That time of the day again...

Patrick Julien freak at codepimps.org
Sat Oct 11 06:04:26 CEST 2003


On October 11, 2003 04:55 am, Boudewijn Rempt wrote:
> On Saturday 11 October 2003 02:18, Patrick Julien wrote:
> > Actually, again, the pointer is already set to the same address, i.e. the
> > image we're initialize with pd -> data, don't forget you newup pd ->
> > data, KisPixelData dtor will delete it correctly, but this makes your
> > intent harder to understand.  It doesn't put them back after all, it's
> > exactly the same buffer you passed in to QImage in the constructor
> > call...
>
> I was wondering about that, because when I remove a similar line from code
> I posted earlier, nothing seems to happen -- the QImage that
> QPixmap.convertToImage() returns is a different thing than the QImage I
> started out with, it seems.

Yes, in that case, thise is a new image and you're leaking all that memory.  
So, you actually have to use memcpy to copy the bytes from the new image to 
the KisPixelData.

>
> Anyway, what I wanted was to have a KisPaintDevice subclass (and I choose
> KisLayer after an abortive attempt at a KisDab) that I can use to give to
> the KisPainter bitBlt methods, for instance:
>
> void bitBlt(Q_INT32 dx, Q_INT32 dy,
>             CompositeOp op, KisPaintDeviceSP src,
>             QUANTUM opacity,
>             Q_INT32 sx = 0, Q_INT32 sy = 0,
>             Q_INT32 sw = -1, Q_INT32 sh = -1);
>
> That way the existing bitblt functions can handle the various kinds of
> compositing and opacities, and also the undo/redo. That's necessary because
> every kind of brush or penwork should be possible with every kind of
> compositing. Having the compositing/tile walking code in one place seemed
> like a good idea to me.
>
> So somewhere I need to create that layer. Perhaps the order should be:
>
> determine the rect that is painted upon
> create a transparent pixmap
> do the brushwork
> get the image from the pixmap
> create the layer with that image
> bitBlt the layer onto the KisPaintDevice we where painting on.
>
> My first take was to grab the rect from the KisPaintDevice with all the
> existing pixels in, convert that to a QPixmap, draw on it, and push it
> back. I've got that working nicely now, except that if I create a
> transparent layer and draw on that, things go horribly wrong. I have a
> nagging suspicion that QPixmap is a bad choice for a transparent paint
> device.
>
> Maybe I should drop the idea of hijacking QPainter, and investigate some
> other lib that offers graphics primitives, or even (shudder!) try to code
> them myself.

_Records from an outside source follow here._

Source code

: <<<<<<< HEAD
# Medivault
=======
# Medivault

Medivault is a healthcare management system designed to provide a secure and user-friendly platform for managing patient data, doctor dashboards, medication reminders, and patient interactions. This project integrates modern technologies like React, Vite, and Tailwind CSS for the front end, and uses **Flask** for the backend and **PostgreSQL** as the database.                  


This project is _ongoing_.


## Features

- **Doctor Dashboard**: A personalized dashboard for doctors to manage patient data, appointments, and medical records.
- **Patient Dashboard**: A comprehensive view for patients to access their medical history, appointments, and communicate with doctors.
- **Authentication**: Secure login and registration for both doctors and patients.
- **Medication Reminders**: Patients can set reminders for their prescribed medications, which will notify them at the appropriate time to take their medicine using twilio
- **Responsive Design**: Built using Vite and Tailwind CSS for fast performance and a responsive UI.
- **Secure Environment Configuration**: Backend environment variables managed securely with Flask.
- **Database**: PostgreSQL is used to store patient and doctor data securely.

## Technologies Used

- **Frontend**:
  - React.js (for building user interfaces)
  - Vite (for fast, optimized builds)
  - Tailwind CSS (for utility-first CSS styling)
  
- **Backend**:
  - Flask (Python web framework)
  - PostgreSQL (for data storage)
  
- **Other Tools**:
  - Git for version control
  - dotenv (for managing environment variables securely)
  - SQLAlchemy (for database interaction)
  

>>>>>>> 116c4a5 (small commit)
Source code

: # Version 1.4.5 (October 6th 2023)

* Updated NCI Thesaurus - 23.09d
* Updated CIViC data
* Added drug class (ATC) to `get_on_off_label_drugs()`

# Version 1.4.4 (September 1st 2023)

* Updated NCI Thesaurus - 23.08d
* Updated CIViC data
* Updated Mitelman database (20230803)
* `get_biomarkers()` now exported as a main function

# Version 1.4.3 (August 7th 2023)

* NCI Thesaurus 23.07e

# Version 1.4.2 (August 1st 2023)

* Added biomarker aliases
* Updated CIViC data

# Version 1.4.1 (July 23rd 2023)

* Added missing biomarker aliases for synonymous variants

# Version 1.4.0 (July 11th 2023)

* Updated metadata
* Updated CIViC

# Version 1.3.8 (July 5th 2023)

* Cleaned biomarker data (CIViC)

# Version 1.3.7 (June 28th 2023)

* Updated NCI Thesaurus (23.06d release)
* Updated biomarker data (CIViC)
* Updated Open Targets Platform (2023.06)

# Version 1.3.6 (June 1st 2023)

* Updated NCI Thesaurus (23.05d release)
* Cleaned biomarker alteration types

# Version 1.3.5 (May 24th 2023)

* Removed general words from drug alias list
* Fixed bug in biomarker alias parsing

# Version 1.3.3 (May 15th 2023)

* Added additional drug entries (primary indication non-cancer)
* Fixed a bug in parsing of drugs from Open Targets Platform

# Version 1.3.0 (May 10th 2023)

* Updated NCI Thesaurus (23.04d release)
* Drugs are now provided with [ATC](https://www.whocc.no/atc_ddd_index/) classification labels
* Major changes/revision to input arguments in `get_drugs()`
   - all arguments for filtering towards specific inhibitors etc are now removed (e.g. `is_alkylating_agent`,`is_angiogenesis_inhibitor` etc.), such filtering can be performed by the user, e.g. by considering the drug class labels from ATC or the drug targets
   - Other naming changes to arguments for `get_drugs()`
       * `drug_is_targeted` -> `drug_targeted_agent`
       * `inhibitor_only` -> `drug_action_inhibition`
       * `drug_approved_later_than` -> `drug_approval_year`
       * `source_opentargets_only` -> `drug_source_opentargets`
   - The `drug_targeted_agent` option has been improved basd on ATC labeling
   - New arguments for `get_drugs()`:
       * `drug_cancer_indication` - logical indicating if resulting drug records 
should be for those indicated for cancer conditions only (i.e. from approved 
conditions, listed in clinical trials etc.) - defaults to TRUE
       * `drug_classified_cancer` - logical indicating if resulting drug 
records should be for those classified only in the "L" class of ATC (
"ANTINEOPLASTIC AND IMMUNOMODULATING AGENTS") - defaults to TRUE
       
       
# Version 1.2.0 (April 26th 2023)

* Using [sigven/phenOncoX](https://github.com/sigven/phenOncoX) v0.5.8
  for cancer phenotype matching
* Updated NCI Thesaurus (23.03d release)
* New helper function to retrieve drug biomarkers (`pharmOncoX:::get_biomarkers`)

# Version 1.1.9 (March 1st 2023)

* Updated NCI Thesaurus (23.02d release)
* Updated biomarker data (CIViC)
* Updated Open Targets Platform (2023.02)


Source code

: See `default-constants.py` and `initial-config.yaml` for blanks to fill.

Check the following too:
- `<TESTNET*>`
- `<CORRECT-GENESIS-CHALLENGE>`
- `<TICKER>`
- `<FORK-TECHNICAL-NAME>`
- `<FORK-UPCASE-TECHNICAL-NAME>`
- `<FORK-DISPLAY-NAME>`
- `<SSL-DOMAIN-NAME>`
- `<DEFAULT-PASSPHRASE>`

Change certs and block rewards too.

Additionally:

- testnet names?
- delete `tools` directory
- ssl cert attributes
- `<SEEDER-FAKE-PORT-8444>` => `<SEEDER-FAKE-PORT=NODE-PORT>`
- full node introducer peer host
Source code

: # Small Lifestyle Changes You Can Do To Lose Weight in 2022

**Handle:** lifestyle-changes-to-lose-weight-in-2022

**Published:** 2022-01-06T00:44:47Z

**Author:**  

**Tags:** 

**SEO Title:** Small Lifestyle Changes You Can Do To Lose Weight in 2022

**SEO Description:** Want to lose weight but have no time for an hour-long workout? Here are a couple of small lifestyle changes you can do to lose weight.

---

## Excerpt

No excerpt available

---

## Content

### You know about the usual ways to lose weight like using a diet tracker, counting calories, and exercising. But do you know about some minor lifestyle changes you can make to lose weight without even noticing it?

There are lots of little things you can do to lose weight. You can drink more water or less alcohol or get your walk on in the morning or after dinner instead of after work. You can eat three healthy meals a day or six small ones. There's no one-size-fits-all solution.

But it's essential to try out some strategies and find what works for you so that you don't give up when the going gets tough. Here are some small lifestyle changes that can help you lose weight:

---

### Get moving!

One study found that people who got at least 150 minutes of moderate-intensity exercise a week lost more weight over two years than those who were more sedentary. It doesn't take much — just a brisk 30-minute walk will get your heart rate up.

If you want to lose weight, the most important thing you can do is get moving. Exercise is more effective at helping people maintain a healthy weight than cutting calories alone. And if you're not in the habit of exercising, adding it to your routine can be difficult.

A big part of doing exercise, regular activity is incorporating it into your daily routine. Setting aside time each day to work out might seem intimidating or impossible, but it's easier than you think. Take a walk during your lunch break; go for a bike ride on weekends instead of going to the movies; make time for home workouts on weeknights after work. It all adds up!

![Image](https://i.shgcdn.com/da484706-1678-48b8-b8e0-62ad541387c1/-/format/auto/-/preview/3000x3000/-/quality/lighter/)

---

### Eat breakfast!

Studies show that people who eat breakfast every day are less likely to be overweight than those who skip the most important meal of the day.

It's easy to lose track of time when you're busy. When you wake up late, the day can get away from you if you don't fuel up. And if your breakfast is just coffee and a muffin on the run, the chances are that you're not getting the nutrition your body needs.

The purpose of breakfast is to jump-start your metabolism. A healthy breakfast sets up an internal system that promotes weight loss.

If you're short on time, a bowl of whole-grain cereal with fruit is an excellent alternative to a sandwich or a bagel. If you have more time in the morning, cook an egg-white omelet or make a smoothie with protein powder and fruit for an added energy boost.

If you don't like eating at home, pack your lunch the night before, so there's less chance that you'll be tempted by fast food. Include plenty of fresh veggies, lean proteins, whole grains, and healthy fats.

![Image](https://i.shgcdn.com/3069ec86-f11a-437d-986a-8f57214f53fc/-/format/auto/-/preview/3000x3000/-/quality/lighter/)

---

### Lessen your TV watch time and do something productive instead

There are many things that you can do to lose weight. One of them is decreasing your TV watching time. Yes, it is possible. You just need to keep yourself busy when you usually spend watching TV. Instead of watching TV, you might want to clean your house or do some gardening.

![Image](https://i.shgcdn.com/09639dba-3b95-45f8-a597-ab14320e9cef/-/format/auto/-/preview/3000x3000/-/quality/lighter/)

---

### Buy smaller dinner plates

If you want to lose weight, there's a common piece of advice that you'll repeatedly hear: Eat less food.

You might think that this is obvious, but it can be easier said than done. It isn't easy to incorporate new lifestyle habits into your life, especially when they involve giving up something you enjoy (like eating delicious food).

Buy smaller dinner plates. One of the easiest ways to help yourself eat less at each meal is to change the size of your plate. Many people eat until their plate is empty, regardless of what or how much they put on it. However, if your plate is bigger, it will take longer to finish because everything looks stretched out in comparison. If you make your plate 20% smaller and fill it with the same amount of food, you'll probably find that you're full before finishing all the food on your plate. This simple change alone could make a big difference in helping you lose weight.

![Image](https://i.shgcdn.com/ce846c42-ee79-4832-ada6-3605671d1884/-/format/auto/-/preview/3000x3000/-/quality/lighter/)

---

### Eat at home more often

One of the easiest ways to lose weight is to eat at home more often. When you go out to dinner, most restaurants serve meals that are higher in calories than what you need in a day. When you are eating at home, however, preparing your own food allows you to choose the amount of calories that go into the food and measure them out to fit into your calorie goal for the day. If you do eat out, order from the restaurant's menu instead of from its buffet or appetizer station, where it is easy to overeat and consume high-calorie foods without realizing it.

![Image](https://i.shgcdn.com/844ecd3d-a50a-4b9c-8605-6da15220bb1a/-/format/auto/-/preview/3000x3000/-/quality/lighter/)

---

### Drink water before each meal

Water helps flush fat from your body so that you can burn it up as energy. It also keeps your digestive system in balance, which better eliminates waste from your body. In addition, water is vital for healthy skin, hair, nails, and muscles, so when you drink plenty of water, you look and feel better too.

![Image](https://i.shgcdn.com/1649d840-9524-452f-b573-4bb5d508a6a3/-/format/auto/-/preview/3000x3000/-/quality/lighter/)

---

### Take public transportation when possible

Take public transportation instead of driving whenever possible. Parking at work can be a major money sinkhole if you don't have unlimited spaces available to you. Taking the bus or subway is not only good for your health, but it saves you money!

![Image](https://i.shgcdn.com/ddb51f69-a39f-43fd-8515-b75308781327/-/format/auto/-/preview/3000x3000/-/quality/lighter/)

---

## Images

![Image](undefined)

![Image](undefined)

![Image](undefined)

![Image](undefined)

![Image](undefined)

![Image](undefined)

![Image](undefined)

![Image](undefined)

I was hoping, though, that getting most of the back to working
> would entice other, better, hackers to Krita and get them to do that code
> :-).
>
> I'll have one last attempt this morning at getting the temporary layer idea
> working; if that fails I'll just implement temporary code following the old
> scheme for all tools and get those tools working again.